## INPUT FOR THIS TASK
◆ ◆ ◆

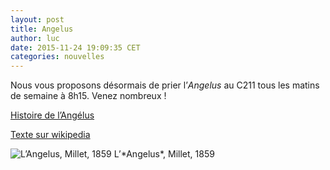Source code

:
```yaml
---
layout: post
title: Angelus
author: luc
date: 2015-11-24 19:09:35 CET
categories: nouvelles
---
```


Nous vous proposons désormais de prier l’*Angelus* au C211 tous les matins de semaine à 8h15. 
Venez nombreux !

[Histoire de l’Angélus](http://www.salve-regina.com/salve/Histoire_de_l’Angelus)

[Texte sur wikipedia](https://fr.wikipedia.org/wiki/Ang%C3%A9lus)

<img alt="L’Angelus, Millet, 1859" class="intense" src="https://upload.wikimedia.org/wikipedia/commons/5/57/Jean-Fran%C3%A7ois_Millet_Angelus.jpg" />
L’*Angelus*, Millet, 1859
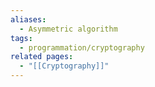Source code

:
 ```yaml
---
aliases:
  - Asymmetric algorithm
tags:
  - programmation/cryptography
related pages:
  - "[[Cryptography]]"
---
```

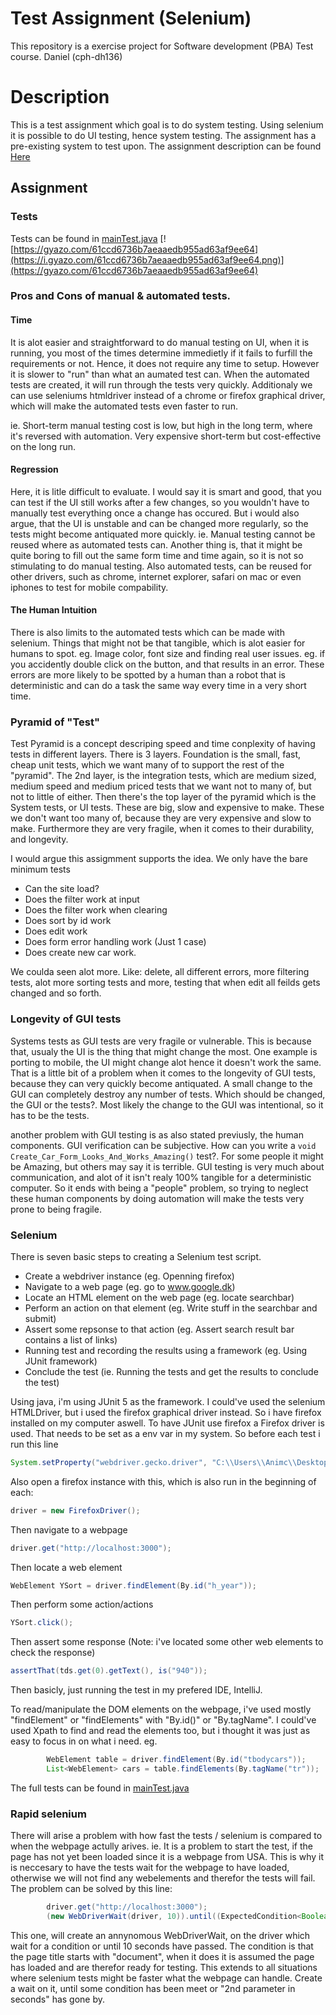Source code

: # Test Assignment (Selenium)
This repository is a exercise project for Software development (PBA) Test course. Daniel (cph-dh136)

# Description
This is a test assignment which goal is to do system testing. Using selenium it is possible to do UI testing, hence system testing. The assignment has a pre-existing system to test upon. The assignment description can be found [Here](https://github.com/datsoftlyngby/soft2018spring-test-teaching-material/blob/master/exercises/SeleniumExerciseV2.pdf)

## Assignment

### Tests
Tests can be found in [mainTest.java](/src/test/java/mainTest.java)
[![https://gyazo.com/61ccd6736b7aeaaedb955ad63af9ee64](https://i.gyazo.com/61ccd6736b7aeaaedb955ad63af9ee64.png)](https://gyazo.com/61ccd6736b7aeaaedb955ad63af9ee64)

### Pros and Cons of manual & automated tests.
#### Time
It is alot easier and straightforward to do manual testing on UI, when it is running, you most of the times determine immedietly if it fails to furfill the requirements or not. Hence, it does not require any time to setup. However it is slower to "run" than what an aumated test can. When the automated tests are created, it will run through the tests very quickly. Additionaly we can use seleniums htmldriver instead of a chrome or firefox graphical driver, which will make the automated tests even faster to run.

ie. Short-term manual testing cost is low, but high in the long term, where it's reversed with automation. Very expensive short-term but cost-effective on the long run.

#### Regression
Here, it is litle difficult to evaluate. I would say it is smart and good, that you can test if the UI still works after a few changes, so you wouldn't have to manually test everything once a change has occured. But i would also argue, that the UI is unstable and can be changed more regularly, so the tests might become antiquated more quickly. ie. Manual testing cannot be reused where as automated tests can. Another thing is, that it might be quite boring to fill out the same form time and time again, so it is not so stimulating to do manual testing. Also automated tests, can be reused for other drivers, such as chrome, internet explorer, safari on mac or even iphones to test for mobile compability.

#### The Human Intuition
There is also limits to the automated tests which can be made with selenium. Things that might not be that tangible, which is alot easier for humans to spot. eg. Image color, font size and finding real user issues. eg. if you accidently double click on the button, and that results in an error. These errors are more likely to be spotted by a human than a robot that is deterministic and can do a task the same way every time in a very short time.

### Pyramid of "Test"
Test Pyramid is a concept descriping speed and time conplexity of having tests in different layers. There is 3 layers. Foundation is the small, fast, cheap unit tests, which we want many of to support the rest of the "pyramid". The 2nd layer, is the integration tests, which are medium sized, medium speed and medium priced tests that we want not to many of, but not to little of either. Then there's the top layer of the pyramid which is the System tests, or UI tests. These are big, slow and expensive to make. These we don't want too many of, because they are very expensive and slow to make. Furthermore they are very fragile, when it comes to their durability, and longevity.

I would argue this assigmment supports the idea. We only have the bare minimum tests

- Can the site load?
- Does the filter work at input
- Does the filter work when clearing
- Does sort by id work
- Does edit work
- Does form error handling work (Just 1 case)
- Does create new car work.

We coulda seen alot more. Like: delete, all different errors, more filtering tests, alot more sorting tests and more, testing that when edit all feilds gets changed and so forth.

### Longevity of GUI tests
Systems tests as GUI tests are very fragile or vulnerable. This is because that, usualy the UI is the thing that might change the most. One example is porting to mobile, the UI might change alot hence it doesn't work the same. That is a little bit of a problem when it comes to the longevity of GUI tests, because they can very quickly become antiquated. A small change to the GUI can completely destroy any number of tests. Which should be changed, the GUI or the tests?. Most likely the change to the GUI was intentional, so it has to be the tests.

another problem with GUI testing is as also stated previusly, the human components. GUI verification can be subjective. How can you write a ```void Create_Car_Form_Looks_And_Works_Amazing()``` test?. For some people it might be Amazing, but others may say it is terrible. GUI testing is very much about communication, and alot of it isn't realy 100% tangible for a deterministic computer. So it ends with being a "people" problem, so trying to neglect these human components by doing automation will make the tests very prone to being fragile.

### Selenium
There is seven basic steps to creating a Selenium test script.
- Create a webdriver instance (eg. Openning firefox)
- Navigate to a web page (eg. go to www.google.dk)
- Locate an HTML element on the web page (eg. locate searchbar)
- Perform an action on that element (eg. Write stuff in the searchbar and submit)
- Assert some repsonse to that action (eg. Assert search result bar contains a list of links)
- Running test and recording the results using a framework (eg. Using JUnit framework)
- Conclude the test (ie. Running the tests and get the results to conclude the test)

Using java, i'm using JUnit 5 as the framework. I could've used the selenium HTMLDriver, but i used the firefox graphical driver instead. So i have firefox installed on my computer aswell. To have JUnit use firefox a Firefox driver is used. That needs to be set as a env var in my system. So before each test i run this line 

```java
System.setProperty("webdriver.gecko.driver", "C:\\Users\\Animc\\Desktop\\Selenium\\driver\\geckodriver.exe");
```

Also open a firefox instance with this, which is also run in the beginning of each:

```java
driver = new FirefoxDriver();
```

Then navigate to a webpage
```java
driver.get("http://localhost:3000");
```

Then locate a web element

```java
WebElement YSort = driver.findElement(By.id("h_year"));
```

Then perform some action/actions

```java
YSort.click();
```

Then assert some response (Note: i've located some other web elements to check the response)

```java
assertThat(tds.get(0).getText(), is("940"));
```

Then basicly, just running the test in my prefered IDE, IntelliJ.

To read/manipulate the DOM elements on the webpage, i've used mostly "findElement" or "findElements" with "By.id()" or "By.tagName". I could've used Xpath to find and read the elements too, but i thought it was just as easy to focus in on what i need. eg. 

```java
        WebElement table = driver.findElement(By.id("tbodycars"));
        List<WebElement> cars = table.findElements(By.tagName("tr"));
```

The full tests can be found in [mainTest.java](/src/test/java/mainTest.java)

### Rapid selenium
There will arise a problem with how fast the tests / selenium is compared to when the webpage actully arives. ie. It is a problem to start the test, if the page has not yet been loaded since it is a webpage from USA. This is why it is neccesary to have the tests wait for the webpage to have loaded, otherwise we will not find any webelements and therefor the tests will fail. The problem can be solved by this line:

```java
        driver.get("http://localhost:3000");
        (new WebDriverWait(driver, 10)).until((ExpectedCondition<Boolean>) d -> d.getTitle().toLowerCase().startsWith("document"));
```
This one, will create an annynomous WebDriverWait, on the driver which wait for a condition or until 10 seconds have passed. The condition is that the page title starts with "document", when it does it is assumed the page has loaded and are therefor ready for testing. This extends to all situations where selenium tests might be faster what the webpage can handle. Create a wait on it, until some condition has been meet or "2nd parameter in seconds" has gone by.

◆ ◆ ◆

## WHAT YOU SHOULD DO
Check the listing above for "therefor". Show every line where it turns up.

## RESPONSE TO THIS EXERCISE
There will arise a problem with how fast the tests / selenium is compared to when the webpage actully arives. ie. It is a problem to start the test, if the page has not yet been loaded since it is a webpage from USA. This is why it is neccesary to have the tests wait for the webpage to have loaded, otherwise we will not find any webelements and therefor the tests will fail. The problem can be solved by this line:
This one, will create an annynomous WebDriverWait, on the driver which wait for a condition or until 10 seconds have passed. The condition is that the page title starts with "document", when it does it is assumed the page has loaded and are therefor ready for testing. This extends to all situations where selenium tests might be faster what the webpage can handle. Create a wait on it, until some condition has been meet or "2nd parameter in seconds" has gone by.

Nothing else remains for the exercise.